18. Vikram Kumar (supra) relied upon by counsel for the petitioner is clearly distinguishable as in that case on checking the bus, one passenger was found without ticket. The cash of the conductor was found to be in order. In order to prove the misconduct, the management had examined as many as five witnesses. At the time of preparing the challan even the statement of the passenger was recorded. Efforts were made to secure the presence of the passenger by the management but could not succeed.

Thereafter, the workman examined him however at that time he did not support the corporation. Considering the entire facts and circumstances of the case, it was held that the misconduct of the workman was duly proved.

19. Nepal Singh (supra) was a case where the Labour Court returned a verdict that the findings given by the enquiry officer were not based on acceptable evidence and this conclusion was arrived at by the Labour Court on the premise that the witness deposing before the enquiry officer merely adopted his report/statement made earlier.
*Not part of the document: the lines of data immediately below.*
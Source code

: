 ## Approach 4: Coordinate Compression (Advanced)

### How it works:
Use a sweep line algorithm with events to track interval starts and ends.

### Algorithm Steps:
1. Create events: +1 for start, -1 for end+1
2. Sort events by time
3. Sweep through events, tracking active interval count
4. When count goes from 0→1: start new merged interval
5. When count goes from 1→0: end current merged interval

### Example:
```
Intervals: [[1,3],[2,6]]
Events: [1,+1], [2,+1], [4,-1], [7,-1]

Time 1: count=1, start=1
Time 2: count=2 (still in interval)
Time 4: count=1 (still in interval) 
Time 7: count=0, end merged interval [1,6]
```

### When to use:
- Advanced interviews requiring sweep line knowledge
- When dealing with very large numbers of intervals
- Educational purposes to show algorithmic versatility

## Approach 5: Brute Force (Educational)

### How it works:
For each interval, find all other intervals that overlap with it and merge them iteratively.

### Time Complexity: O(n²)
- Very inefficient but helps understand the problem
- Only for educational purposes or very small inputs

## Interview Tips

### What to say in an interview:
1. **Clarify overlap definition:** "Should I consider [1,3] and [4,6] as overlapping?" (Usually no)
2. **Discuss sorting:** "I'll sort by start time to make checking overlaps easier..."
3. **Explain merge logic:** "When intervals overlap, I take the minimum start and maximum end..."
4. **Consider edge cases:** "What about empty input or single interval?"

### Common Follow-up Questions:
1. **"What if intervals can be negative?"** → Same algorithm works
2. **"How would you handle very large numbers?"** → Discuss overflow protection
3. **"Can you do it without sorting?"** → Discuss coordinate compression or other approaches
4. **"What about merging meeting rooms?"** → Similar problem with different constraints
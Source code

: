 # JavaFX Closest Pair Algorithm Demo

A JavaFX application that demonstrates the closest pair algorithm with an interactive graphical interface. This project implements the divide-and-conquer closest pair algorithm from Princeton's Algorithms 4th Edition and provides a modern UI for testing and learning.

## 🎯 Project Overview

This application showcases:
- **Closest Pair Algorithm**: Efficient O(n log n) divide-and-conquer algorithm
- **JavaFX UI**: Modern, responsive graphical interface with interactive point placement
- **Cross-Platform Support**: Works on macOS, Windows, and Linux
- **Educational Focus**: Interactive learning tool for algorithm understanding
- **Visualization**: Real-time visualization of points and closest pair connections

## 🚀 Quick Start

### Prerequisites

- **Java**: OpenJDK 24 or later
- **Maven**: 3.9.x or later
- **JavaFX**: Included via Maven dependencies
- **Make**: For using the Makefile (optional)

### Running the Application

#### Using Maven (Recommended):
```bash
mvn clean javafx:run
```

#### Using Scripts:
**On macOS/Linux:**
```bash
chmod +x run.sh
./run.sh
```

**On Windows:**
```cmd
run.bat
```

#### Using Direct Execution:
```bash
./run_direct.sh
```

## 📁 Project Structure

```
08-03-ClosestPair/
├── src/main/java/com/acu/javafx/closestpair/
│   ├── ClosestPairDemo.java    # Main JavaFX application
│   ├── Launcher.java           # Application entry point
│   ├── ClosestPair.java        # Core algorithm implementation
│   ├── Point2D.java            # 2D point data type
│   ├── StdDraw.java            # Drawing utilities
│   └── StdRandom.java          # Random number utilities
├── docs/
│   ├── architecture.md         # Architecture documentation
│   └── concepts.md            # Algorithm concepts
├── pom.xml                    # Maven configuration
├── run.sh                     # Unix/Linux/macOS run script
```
The Single Judge held that the Labour Court had misconducted itself in law in coming to this conclusion. LPA was also dismissed.

20. In the instant case also, during the course of enquiry, one of the witness namely Hari Singh did not give any detailed statement and opted for the acceptance of the earlier report which was recorded at the spot. Relying upon Khardah and Co. Ltd and its workmen reported in 1962 II LLJ 452, the Labour Court came to the conclusion that the statement of this witness cannot be relied upon. However, the Labour Court while deciding the enquiry issue against the corporation has also dealt in detail with the testimony of the other checking officials and thereafter passed the order dated 07.11.2001 holding the enquiry to be illegal. This order is not the subject matter of challenge in this writ petition. As such, the petitioner does not get any benefit from this judgment. The findings of the learned Labour Court is after due appreciation of the evidence led by the corporation which does not suffer from any infirmity or perversity which calls for interference.

21. In view of the fact that the termination of the workman was illegal as such, he is entitled to reinstatement in service with consequential benefits. However, as regards backwages are concerned, the workman was removed from services as far back as on 30.06.1995. Since then, he has not worked with the corporation. As per the ordersheet dated 22.02.2002, the workman had been gainfully employed. Learned counsel for the respondent, however, submitted that it was wrongly recorded, as in the affidavit, the workman has stated that he is not gainfully employed. No evidence to the contrary has been led by corporation. However during the course of arguments, it was fairly submitted that even if the respondent did some work during this period, it was for his survival and, therefore, even if full wages is not given, he be awarded some backwages. Record reveals

that during the pendency of this writ petition, order under Section 17 B of ID Act was also passed directing the petitioner to pay to the respondent-workman full wages last drawn by him or the minimum wages under the Minimum Wages Act whichever is higher, with effect from the date of award till further orders. It was admitted by counsel for the respondent that the said amount is being paid to him. Under the circumstances, a lump-sum compensation of Rs.50,000/- is awarded to the workman towards backwages. As per the record, while staying the operation of the impugned award, the petitioner was directed to deposit the amount payable to the respondent-workman under the impugned award, as such, out of the deposited amount, a sum of Rs.50,000/- be paid to the respondent-workman. Counsel for petitioner submits that balance amount be released in favour of petitioner to which counsel for respondent has no objection. As such, balance amount alongwith accrued interest be released in favour of petitioner.

22. With this modification, the writ petition stands disposed of.